Currently, SLS also supports other schemes of the CNCF observability domain (Observability and Analysis), including programs officially maintained by CNCF, such as Prometheus, Fluentd, and Jaeger. The goal is to be compatible with a variety of observable data sources and provide a unified storage and analysis service for data, and build a business observability platform with higher efficiency, higher reliability, lower costs, and lower requirements.
OpenTelemetry, as the unified standard for Logging, Tracing, and Metrics in the future, is currently the most active project in CNCF besides Kubernetes. SLS is also continuously following the progress of the community. Now, Alibaba has joined the official Collectors as a Vendor. You can use Collectors to store various observability data of OpenTelemetry directly in the backend of SLS. SLS can provide the following benefits for observability:
SLS MetricStore adopts storage-computing separation architecture. Data is distributed to multiple servers for distributed storage using shards. The QueryEngine module of Prometheus is integrated at the computing layer. It reads data from each shard in parallel through the internal high-speed network and supports operator pushdown to easily cope with the pressure of ultra-large-scale data.
It is worth mentioning that the officially recommended backend storage for OpenTelemetry Metrics is Prometheus. SLS MetricStore is fully compatible with the data format and query syntax of Prometheus and solves the single point of failure (SPOF) problem of the standard Prometheus. For more information, please see Cloud-Native Prometheus Solution: High Performance, High Availability, and Zero O&M. It is the best Metrics storage solution for OpenTelemetry.
Back in 2018, the connection to Jaeger that met the OpenTracing specifications was already supported. Currently, Jaeger is a Tracing implementation officially maintained by CNCF and the storage backend recommended by OpenTelemetry. SLS serves as a storage backend for Jaeger and has many advantages, including high reliability, high performance, zero O&M, and low costs.
The capabilities of SLS in the log field will not be introduced here.

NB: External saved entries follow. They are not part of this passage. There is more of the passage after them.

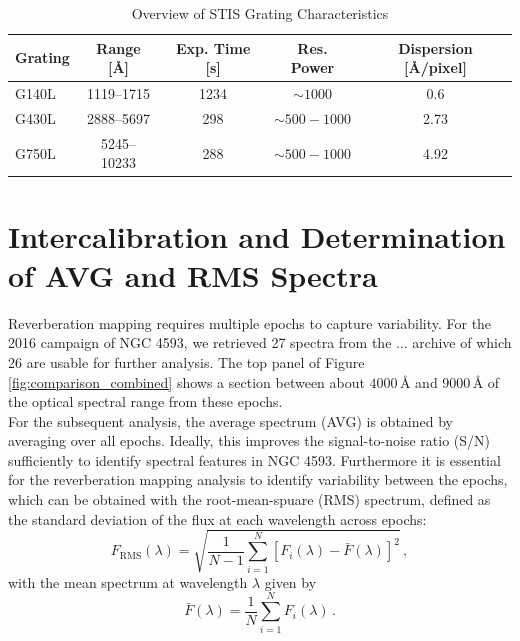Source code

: \begin{table}[h!]
	\centering
	\small
	\caption{Overview of STIS Grating Characteristics \parencite{stisgratings}}
	\label{tab:stis_gratings}
	\begin{tabular}{lcccc}
		\hline
		\textbf{Grating} & \textbf{Range [\AA]} & \textbf{Exp. Time [s]} & \textbf{Res. Power} & \textbf{Dispersion [\AA/pixel]} \\
		\hline
		G140L  & 1119--1715  & 1234 & $\sim 1000$         & 0.6 \\
		G430L  & 2888--5697  & 298  & $\sim 500 - 1000$    & 2.73 \\
		G750L  & 5245--10233 & 288  & $\sim 500 - 1000$    & 4.92 \\
		\hline
	\end{tabular}
\end{table}




\section{Intercalibration and Determination of AVG and RMS Spectra}

Reverberation mapping requires multiple epochs to capture variability. For the 2016 campaign of NGC 4593, we retrieved 27 spectra from the ... archive of which 26 are usable for further analysis. The top panel of Figure \ref{fig:comparison_combined} shows a section between about $4000\,\text{\AA}$ and $9000\,\text{\AA}$ of the optical spectral range from these epochs.\\
For the subsequent analysis, the average spectrum (AVG) is obtained by averaging over all epochs. Ideally, this improves the signal-to-noise ratio (S/N) sufficiently to identify spectral features in NGC 4593.  Furthermore it is essential for the reverberation mapping analysis to identify variability between the epochs, which can be obtained with the root-mean-spuare (RMS) spectrum, defined as the standard deviation of the flux at each wavelength across epochs:
\begin{equation}
	F_{\mathrm{RMS}}(\lambda) = \sqrt{\frac{1}{N-1}\sum_{i=1}^{N}\left[F_i(\lambda)-\bar{F}(\lambda)\right]^2}\,,
\end{equation}
with the mean spectrum at wavelength $\lambda$ given by
\begin{equation}
	\bar{F}(\lambda) = \frac{1}{N}\sum_{i=1}^{N} F_i(\lambda)\,.
\end{equation}

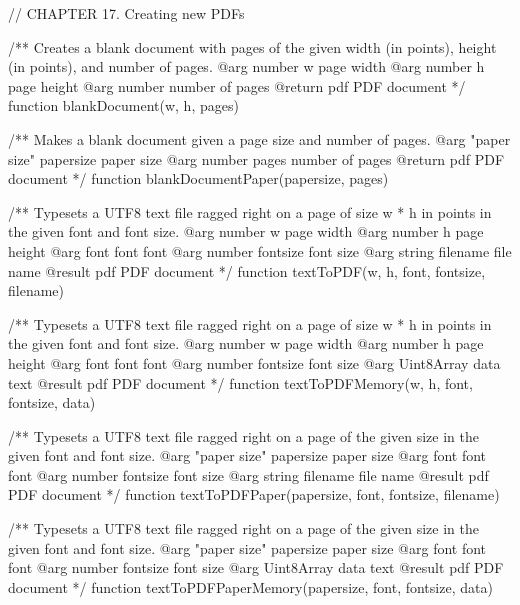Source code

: // CHAPTER 17. Creating new PDFs

/** Creates a blank document with pages of the given width (in points), height
(in points), and number of pages.
@arg {number} w page width
@arg {number} h page height
@arg {number} number of pages
@return {pdf} PDF document */
function blankDocument(w, h, pages) {}

/** Makes a blank document given a page size and number of pages.
@arg {"paper size"} papersize paper size
@arg {number} pages number of pages
@return {pdf} PDF document */
function blankDocumentPaper(papersize, pages) {}

/** Typesets a UTF8 text file ragged right on a page of size w * h in points
in the given font and font size.
@arg {number} w page width
@arg {number} h page height
@arg {font} font font
@arg {number} fontsize font size
@arg {string} filename file name
@result {pdf} PDF document */
function textToPDF(w, h, font, fontsize, filename) {}

/** Typesets a UTF8 text file ragged right on a page of size w * h in points
in the given font and font size.
@arg {number} w page width
@arg {number} h page height
@arg {font} font font
@arg {number} fontsize font size
@arg {Uint8Array} data text
@result {pdf} PDF document */
function textToPDFMemory(w, h, font, fontsize, data) {}

/** Typesets a UTF8 text file ragged right on a page of the given size in the
given font and font size.
@arg {"paper size"} papersize paper size
@arg {font} font font
@arg {number} fontsize font size
@arg {string} filename file name
@result {pdf} PDF document */
function textToPDFPaper(papersize, font, fontsize, filename) {}

/** Typesets a UTF8 text file ragged right on a page of the given size in the
given font and font size.
@arg {"paper size"} papersize paper size
@arg {font} font font
@arg {number} fontsize font size
@arg {Uint8Array} data text
@result {pdf} PDF document */
function textToPDFPaperMemory(papersize, font, fontsize, data) {}

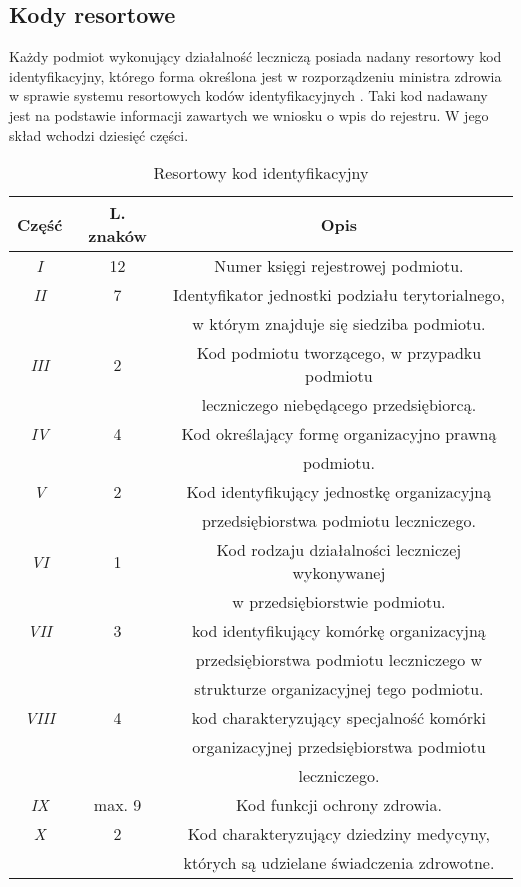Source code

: \subsection{Kody resortowe}
Każdy podmiot wykonujący działalność leczniczą posiada nadany resortowy kod identyfikacyjny, którego forma określona jest w rozporządzeniu ministra zdrowia w sprawie systemu resortowych kodów identyfikacyjnych \cite{mz:rki:online}. Taki kod nadawany jest na podstawie informacji zawartych we wniosku o wpis do rejestru. W jego skład wchodzi dziesięć części.

\begin{table}
\centering
\caption{Resortowy kod identyfikacyjny}
\label{tab:card}
\begin{minipage}{.9\textwidth}
\setlength{\baselineskip}{2mm}
\centering
\begin{tabular}{c|c|c}
Część & L. znaków & Opis \\ \hline
{\em I}   & 12 & Numer księgi rejestrowej podmiotu. \\ \hline
{\em II}  & 7  & Identyfikator jednostki podziału terytorialnego, \\
		  &    & w którym znajduje się siedziba podmiotu. \\ \hline
{\em III} & 2  & Kod podmiotu tworzącego, w przypadku podmiotu \\ 
		  &    & leczniczego niebędącego przedsiębiorcą. \\ \hline
{\em IV}  & 4  & Kod określający formę organizacyjno prawną \\
		  &    & podmiotu. \\ \hline
{\em V}   & 2  & Kod identyfikujący jednostkę organizacyjną \\
		  &    & przedsiębiorstwa podmiotu leczniczego. \\ \hline
{\em VI}  & 1  & Kod rodzaju działalności leczniczej wykonywanej \\
		  &    & w przedsiębiorstwie podmiotu. \\ \hline
{\em VII} & 3  & kod identyfikujący komórkę organizacyjną \\
		  &    & przedsiębiorstwa podmiotu leczniczego w  \\
		  &    & strukturze organizacyjnej tego podmiotu. \\ \hline
{\em VIII}& 4  & kod charakteryzujący specjalność komórki \\		
		  &    & organizacyjnej przedsiębiorstwa podmiotu \\
		  &    & leczniczego. \\ \hline
{\em IX}  & max. 9 & Kod funkcji ochrony zdrowia. \\ \hline
{\em X}   & 2  & Kod charakteryzujący dziedziny medycyny, \\
		  &    & których są udzielane świadczenia zdrowotne. \\ \hline
\end{tabular}
\end{minipage}
\end{table}

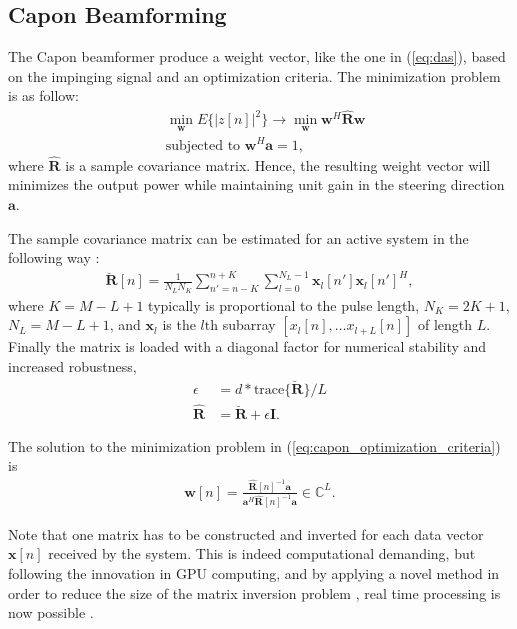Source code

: \documentclass[journal]{IEEEtran}
\newcommand{\mat}[1]{\mathbf{#1}}
\renewcommand{\vec}[1]{\mathbf{#1}}
\begin{document}
\subsection{Capon Beamforming}
The Capon beamformer produce a weight vector, like the one in (\ref{eq:das}), based on the impinging signal and an optimization criteria. The minimization problem is as follow:
\begin{align}
&\min_{\vec{w}} E\{|z[n]|^2\} \rightarrow \min_{\vec{w}} \vec{w}^H \mat{\hat{R}} \vec{w} \label{eq:capon_optimization_criteria} \\
&\text{subjected to } \vec{w}^H\vec{a} = 1,
\end{align}
where $\mat{\hat{R}}$ is a sample covariance matrix. Hence, the resulting weight vector will minimizes the output power while maintaining unit gain in the steering direction $\vec{a}$. %

The sample covariance matrix can be estimated for an active system in the following way \cite{Synnevag2009}:
\begin{align}
\mat{\breve{R}}[n] = \frac{1}{N_LN_K}\sum_{n'=n-K}^{n+K} \sum_{l=0}^{N_L-1} \vec{x}_l[n']\vec{x}_l[n']^H,
\end{align}
where $K = M-L+1$ typically is proportional to the pulse length, $N_K = 2K + 1$, $N_L = M-L+1$, and $\vec{x}_l$ is the $l\text{th}$ subarray $[x_l[n], \dotso x_{l+L}[n]]$ of length $L$. Finally the matrix is loaded with a diagonal factor for numerical stability and increased robustness, 
\begin{align}
\epsilon &= d*\text{trace}\{\mat{\breve{R}}\}/L\\
\mat{\hat{R}} &= \mat{\breve{R}} + \epsilon\mat{I}.
\end{align} 

The solution to the minimization problem in (\ref{eq:capon_optimization_criteria}) is
\begin{align}\label{eq:capon_weights}
\vec{w}[n] = \frac{\mat{\hat{R}}[n]^{-1}\vec{a}}{\vec{a}^H\mat{\hat{R}}[n]^{-1}\vec{a}} \in \mathbb{C}^L.
\end{align}

Note that one matrix has to be constructed and inverted for each data vector $\vec{x}[n]$ received by the system. This is indeed computational demanding, but following the innovation in GPU computing, and by applying a novel method in order to reduce the size of the matrix inversion problem \cite{Nilsen2009}, real time processing is now possible \cite{Asen}.
\end{document}
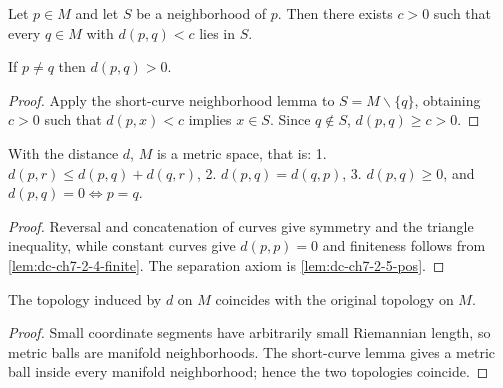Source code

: \begin{lemma}

  \label{lem:dc-ch7-2-5-chart}
  \mathlibok
Let $p\in M$ and let $S$ be a neighborhood of $p$. Then there exists $c>0$
  such that every $q\in M$ with $d(p,q)<c$ lies in $S$.
\end{lemma}

\begin{lemma}

  \label{lem:dc-ch7-2-5-pos}
  \leanok
If $p\ne q$ then $d(p,q)>0$.
\begin{proof}

  \leanok
\sketch Apply the short-curve neighborhood lemma to $S=M\smallsetminus\{q\}$, obtaining $c>0$ such that $d(p,x)<c$ implies $x\in S$. Since $q\notin S$, $d(p,q)\ge c>0$.
\end{proof}
\end{lemma}

\begin{proposition}[$d$ is a metric]

  \label{prop:dc-ch7-2-5}
  \leanok
With the distance $d$, $M$ is a metric space, that is:
  1. $d(p,r)\le d(p,q)+d(q,r)$,
  2. $d(p,q)=d(q,p)$,
  3. $d(p,q)\ge 0$, and $d(p,q)=0\iff p=q$.
\begin{proof}

  \leanok
\sketch Reversal and concatenation of curves give symmetry and the triangle inequality, while constant curves give $d(p,p)=0$ and finiteness follows from \cref{lem:dc-ch7-2-4-finite}. The separation axiom is \cref{lem:dc-ch7-2-5-pos}.
\end{proof}
\end{proposition}

\begin{proposition}

  \label{prop:dc-ch7-2-6}
  \mathlibok
The topology induced by $d$ on $M$ coincides with the original topology on $M$.
\begin{proof}

\sketch Small coordinate segments have arbitrarily small Riemannian length, so metric balls are manifold neighborhoods. The short-curve lemma gives a metric ball inside every manifold neighborhood; hence the two topologies coincide.
\end{proof}
\end{proposition}

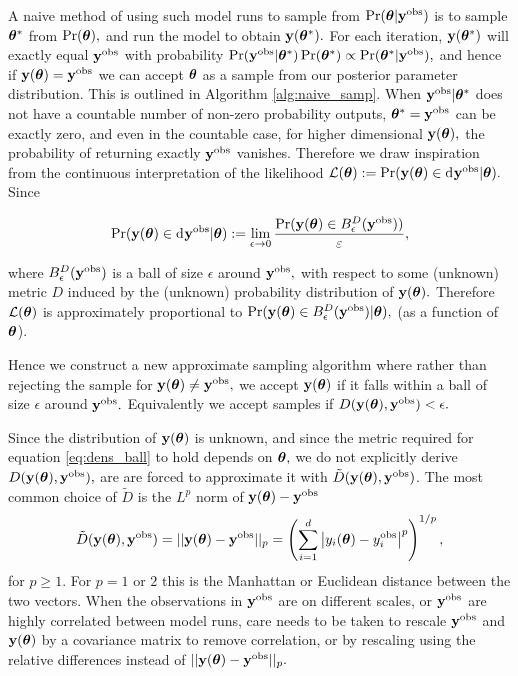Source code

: A naive method of using such model runs to sample from
$\Pr(\bm{\theta}|\mathbf{y}^{\mathrm{obs}})$ is to sample
$\bm{\theta}^\ast$ from $\Pr(\bm{\theta}),$ and run the model to obtain
$\mathbf{y}(\bm{\theta}^\ast).$ For each iteration,
$\mathbf{y}(\bm{\theta}^\ast)$ will exactly equal $\mathbf{y}^{\mathrm{obs}}$
with probability $\Pr(\mathbf{y}^{\mathrm{obs}}|\bm{\theta}^\ast)\Pr(\bm{\theta}^\ast)
    \propto \Pr(\bm{\theta}^\ast|\mathbf{y}^{\mathrm{obs}}),$
and hence if $\mathbf{y}(\bm{\theta}) = \mathbf{y}^{\mathrm{obs}}$ we can accept $\bm{\theta}$ as a sample
from our posterior parameter distribution. This is outlined in
Algorithm \ref{alg:naive_samp}. When
$\mathbf{y}^{\mathrm{obs}}|\bm{\theta}^\ast$ does not have a countable number of non-zero
probability outputs,
$\bm{\theta}^\ast = \mathbf{y}^{\mathrm{obs}}$ can be exactly zero, and even in the
countable case, for
higher dimensional $\mathbf{y}(\bm{\theta}),$ the probability of returning exactly
$\mathbf{y}^{\mathrm{obs}}$ vanishes. Therefore we draw inspiration from the continuous
interpretation of the likelihood
$\mathcal{L}(\btheta) := \Pr(\by(\btheta) \in \diff \by^\obs|\btheta).$
Since

\begin{equation}\label{eq:dens_ball}
    \Pr(\by(\btheta) \in \diff \by^\obs|\btheta)
    := \lim_{\epsilon \to 0}
    \frac{\Pr(\by(\btheta) \in B^D_\epsilon(\by^\obs))}{\varepsilon},
\end{equation}

where $B^D_\epsilon(\mathbf{y}^{\mathrm{obs}})$ is a ball of size $\epsilon$ around $\mathbf{y}^{\mathrm{obs}},$
with respect to some (unknown) metric $D$ induced by the (unknown)
probability distribution of $\mathbf{y}(\bm{\theta}).$ Therefore $\mathcal{L}(\bm{\theta})$ is
approximately proportional
to $\Pr(\mathbf{y}(\bm{\theta}) \in B^D_\epsilon(\mathbf{y}^{\mathrm{obs}}) | \bm{\theta}),$
(as a function of $\bm{\theta}$).

Hence we construct a new approximate sampling algorithm where rather than
rejecting the sample for $\mathbf{y}(\bm{\theta}) \neq \mathbf{y}^{\mathrm{obs}},$ we accept
$\mathbf{y}(\bm{\theta})$ if it falls within a ball of size $\epsilon$ around $\mathbf{y}^{\mathrm{obs}}.$
Equivalently we accept samples if $D(\mathbf{y}(\bm{\theta}), \mathbf{y}^{\mathrm{obs}}) < \epsilon.$

Since the distribution of $\mathbf{y}(\bm{\theta})$ is unknown, and since the metric
required for equation \ref{eq:dens_ball} to hold depends on $\bm{\theta},$ we do
not explicitly derive $D(\mathbf{y}(\bm{\theta}), \mathbf{y}^{\mathrm{obs}}),$ are are forced to
approximate it with $\tilde{D}(\mathbf{y}(\bm{\theta}), \mathbf{y}^{\mathrm{obs}})$. The most common choice
of $\tilde{D}$ is the $L^p$ norm of $\mathbf{y}(\bm{\theta}) - \mathbf{y}^{\mathrm{obs}}$
$$
    \tilde{D}(\mathbf{y}(\bm{\theta}), \mathbf{y}^{\mathrm{obs}})
    =||\mathbf{y}(\bm{\theta}) - \mathbf{y}^{\mathrm{obs}}||_p
    = \left(\sum_{i = 1}^d
    \left|y_i(\bm{\theta})
    - y_i^{\mathrm{obs}}\right|^p\right)^{1/p},
$$
for $p\geq 1.$ For $p=1$ or $2$ this is the Manhattan or Euclidean distance 
between the two vectors. When the observations in $\mathbf{y}^{\mathrm{obs}}$ are on different
scales, or $\mathbf{y}^{\mathrm{obs}}$ are highly correlated between model runs, care needs to 
be taken to rescale $\mathbf{y}^{\mathrm{obs}}$ and $\mathbf{y}(\bm{\theta})$ by a covariance matrix to 
remove correlation, or by rescaling using the relative differences instead of
$||\mathbf{y}(\bm{\theta}) - \mathbf{y}^{\mathrm{obs}}||_p.$

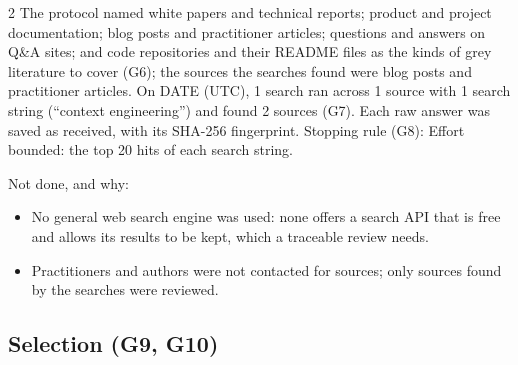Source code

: \documentclass[10pt,a4paper]{article}
\begin{document}
\begin{multicols}{2}
The protocol named white papers and technical reports; product and project documentation; blog posts and practitioner articles; questions and answers on Q\&A sites; and code repositories and their README files as the kinds of grey literature to cover (G6); the sources the searches found were blog posts and practitioner articles.
On DATE (UTC), 1 search ran across 1 source with 1 search string (``context engineering'') and found 2 sources (G7).
Each raw answer was saved as received, with its SHA-256 fingerprint.
Stopping rule (G8): Effort bounded: the top 20 hits of each search string.

\par\smallskip{}\par\smallskip
Not done, and why:

\begin{itemize}
\item No general web search engine was used: none offers a search API that is free and allows its results to be kept, which a traceable review needs.
\item Practitioners and authors were not contacted for sources; only sources found by the searches were reviewed.
\end{itemize}

\subsection{Selection (G9, G10)}\label{sec:selection-g9-g10}


\end{multicols}
\end{document}
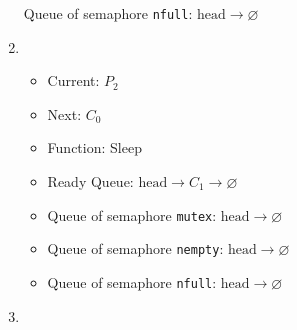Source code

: \documentclass[11pt]{article}
\begin{document}
\begin{question}
\begin{enumerate}
{\begin{itemize}
{                            Queue of semaphore {\tt nfull}: $\text{head}\longrightarrow
                            \varnothing$
                        }
                \end{itemize}}
                \item {
                    \begin{itemize}
                        \item{Current: $P_{2}$}
                        \item{Next: $C_{0}$}
                        \item{Function: Sleep}
                        \item{
                            Ready Queue: $\text{head}\longrightarrow
                            C_{1}\longrightarrow
                            \varnothing$
                        } \item{
                            Queue of semaphore {\tt mutex}: $\text{head}\longrightarrow
                            \varnothing$
                        }
                        \item{
                            Queue of semaphore {\tt nempty}: $\text{head}\longrightarrow
                            \varnothing$
                        }
                        \item{
                            Queue of semaphore {\tt nfull}: $\text{head}\longrightarrow
                            \varnothing$
                        }
                \end{itemize}}
                \item {
                    }
\end{enumerate}
\end{question}
\end{document}

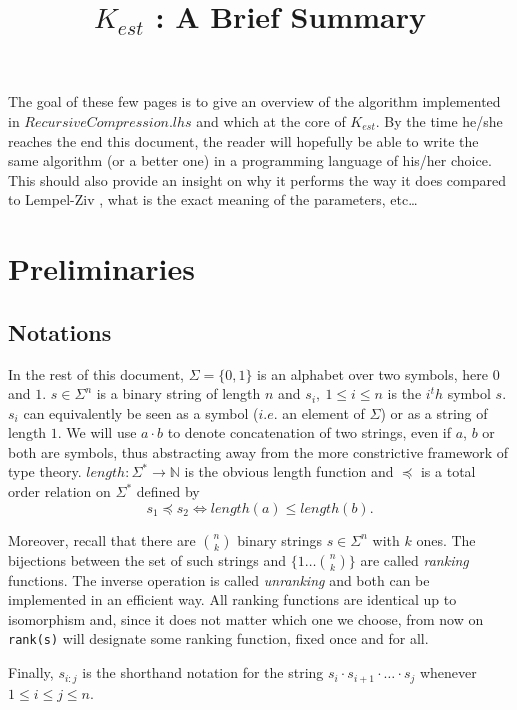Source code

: \documentclass[12pt]{amsart}
\title{$K_{est}$ : A Brief Summary}
\author{}
\date{}
\theoremstyle{definition}
\theoremstyle{remark}
\theoremstyle{definition}
\theoremstyle{remark}
\begin{document}
	\maketitle

	The goal of these few pages is to give an overview of the algorithm implemented in $RecursiveCompression.lhs$ and which at the core
	of $K_{est}$. By the time he/she reaches the end this document, the reader will hopefully be able to write the same algorithm (or a better one) in a programming 
	language of his/her choice. This should also provide an insight on why it performs the way it does compared to Lempel-Ziv \cite{LZ},
	what is the exact meaning of the parameters, etc\dots

	\section*{Preliminaries}


	\subsection*{Notations}

		In the rest of this document, $\Sigma = \{0,1\}$ is an alphabet over two symbols, here $0$ and $1$. $s \in \Sigma^n$ is a binary string
		of length $n$ and $s_i,~1 \leq i \leq n$ is the $i^th$ symbol $s$. $s_i$ can equivalently be seen as a symbol ($i.e.$ an element
		of $\Sigma$) or as a string of length $1$. We will use $a \cdot b$ to denote concatenation of two strings, even if $a$, $b$ or both 
		are symbols, thus abstracting away from the more constrictive framework of type theory. $length : \Sigma^\ast \to \mathbb{N}$ is
		the obvious length function and $\preceq$ is a total order relation on
		$\Sigma^\ast$ defined by
		\[ s_1 \preceq s_2 \Leftrightarrow length(a) \leq length(b).\]
		
		Moreover, recall that there are ${n \choose k}$ binary strings $s \in \Sigma^n$ with $k$ ones. The bijections between
		the set of such strings and $\{1\dots {n \choose k}\}$ are called \emph{ranking} functions. The inverse operation is called
		\emph{unranking} and both can be implemented in an efficient way. All ranking functions are identical up to 
		isomorphism and, since it does not matter which one we choose, from now on \texttt{rank(s)} will designate some ranking function, fixed once and for all.

		Finally, $s_{i:j}$ is the shorthand notation
		for the string $s_i \cdot s_{i+1} \cdot \dots \cdot s_{j}$ whenever $1 \leq i \leq j \leq n$.
\end{document}
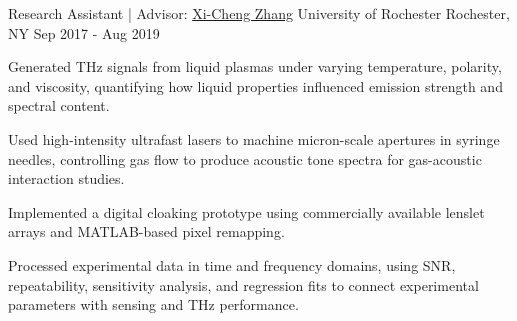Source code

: \begin{cventries}
  \cventry
    {Research Assistant | Advisor: \href{https://labsites.rochester.edu/zhang/}{Xi-Cheng Zhang}}
    {University of Rochester}
    {Rochester, NY}
    {Sep 2017 - Aug 2019}
    {
      \begin{cvitems}
        \item {Generated THz signals from liquid plasmas under varying temperature, polarity, and viscosity, quantifying how liquid properties influenced emission strength and spectral content.}
        \item {Used high-intensity ultrafast lasers to machine micron-scale apertures in syringe needles, controlling gas flow to produce acoustic tone spectra for gas-acoustic interaction studies.}
        \item {Implemented a digital cloaking prototype using commercially available lenslet arrays and MATLAB-based pixel remapping.}
        \item {Processed experimental data in time and frequency domains, using SNR, repeatability, sensitivity analysis, and regression fits to connect experimental parameters with sensing and THz performance.}
      \end{cvitems}
    }

\end{cventries}
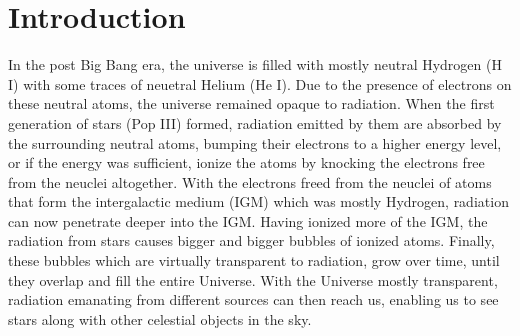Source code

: 
\section{Introduction}
\label{sec:introduction}

In the post Big Bang era, the universe is filled with mostly neutral Hydrogen (H {\footnotesize I}) with some traces of neuetral Helium (He {\footnotesize I}).  Due to the presence of electrons on these neutral atoms, the universe remained opaque to radiation.  When the first generation of stars (Pop {\footnotesize III}) formed, radiation emitted by them are absorbed by the surrounding neutral atoms, bumping their electrons to a higher energy level, or if the energy was sufficient, ionize the atoms by knocking the electrons free from the neuclei altogether.  With the electrons freed from the neuclei of atoms that form the intergalactic medium (IGM) which was mostly Hydrogen, radiation can now penetrate deeper into the IGM. Having ionized more of the IGM, the radiation from stars causes bigger and bigger bubbles of ionized atoms.  Finally, these bubbles which are virtually transparent to radiation, grow over time, until they overlap and fill the entire Universe.  With the Universe mostly transparent, radiation emanating from different sources can then reach us, enabling us to see stars along with other celestial objects in the sky.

If you are interested, you can search for "Log Service SLS" online. SLS does not completely define a specific log model. It can be regarded as a universal log storage engine. Currently, the Logging of OpenTelemetry is in the incubating state, but it is developing quickly. LogModel is already developed. Related protocols and SDK implementation are coming soon, which will be supported by SLS as soon as possible.
The OpenTelemetry project is currently in the incubation stage, and the SDKs and collectors of various languages are not in the Production Ready state. However, from the popularity of the community (OpenTelemetry is the most active project in CNCF except Kubernetes), you can see that major companies think very highly of OpenTelemetry. We believe OpenTelemetry will achieve unification in the field of observability. In the future, we will continue to pay attention to the development of OpenTelemetry and share different ways to implement system observability based on OpenTelemetry.